- WHAT TO WORK ON: Keeping pictures out, repeat the lines of the listing below exactly, starting at its first line and finishing with the one that holds "- vanilla ES6 JS for the game-logic".

- RECORDS FOR THE TASK:
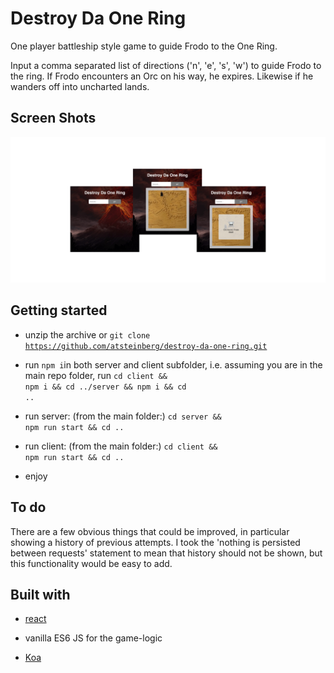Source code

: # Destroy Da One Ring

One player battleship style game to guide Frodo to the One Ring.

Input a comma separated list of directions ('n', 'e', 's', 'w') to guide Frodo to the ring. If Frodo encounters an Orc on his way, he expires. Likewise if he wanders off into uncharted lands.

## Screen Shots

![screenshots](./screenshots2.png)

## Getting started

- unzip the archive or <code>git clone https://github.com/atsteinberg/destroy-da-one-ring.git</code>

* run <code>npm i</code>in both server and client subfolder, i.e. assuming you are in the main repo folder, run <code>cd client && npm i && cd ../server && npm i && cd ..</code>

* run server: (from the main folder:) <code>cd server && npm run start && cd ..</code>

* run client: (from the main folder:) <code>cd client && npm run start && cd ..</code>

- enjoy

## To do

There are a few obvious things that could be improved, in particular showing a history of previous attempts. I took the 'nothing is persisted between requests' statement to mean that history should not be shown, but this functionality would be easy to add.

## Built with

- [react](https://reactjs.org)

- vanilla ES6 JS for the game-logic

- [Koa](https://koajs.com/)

- RESULT:
Source code

: # Destroy Da One Ring

One player battleship style game to guide Frodo to the One Ring.

Input a comma separated list of directions ('n', 'e', 's', 'w') to guide Frodo to the ring. If Frodo encounters an Orc on his way, he expires. Likewise if he wanders off into uncharted lands.

## Screen Shots

![screenshots](./screenshots2.png)

## Getting started

- unzip the archive or <code>git clone https://github.com/atsteinberg/destroy-da-one-ring.git</code>

* run <code>npm i</code>in both server and client subfolder, i.e. assuming you are in the main repo folder, run <code>cd client && npm i && cd ../server && npm i && cd ..</code>

* run server: (from the main folder:) <code>cd server && npm run start && cd ..</code>

* run client: (from the main folder:) <code>cd client && npm run start && cd ..</code>

- enjoy

## To do

There are a few obvious things that could be improved, in particular showing a history of previous attempts. I took the 'nothing is persisted between requests' statement to mean that history should not be shown, but this functionality would be easy to add.

## Built with

- [react](https://reactjs.org)

- vanilla ES6 JS for the game-logic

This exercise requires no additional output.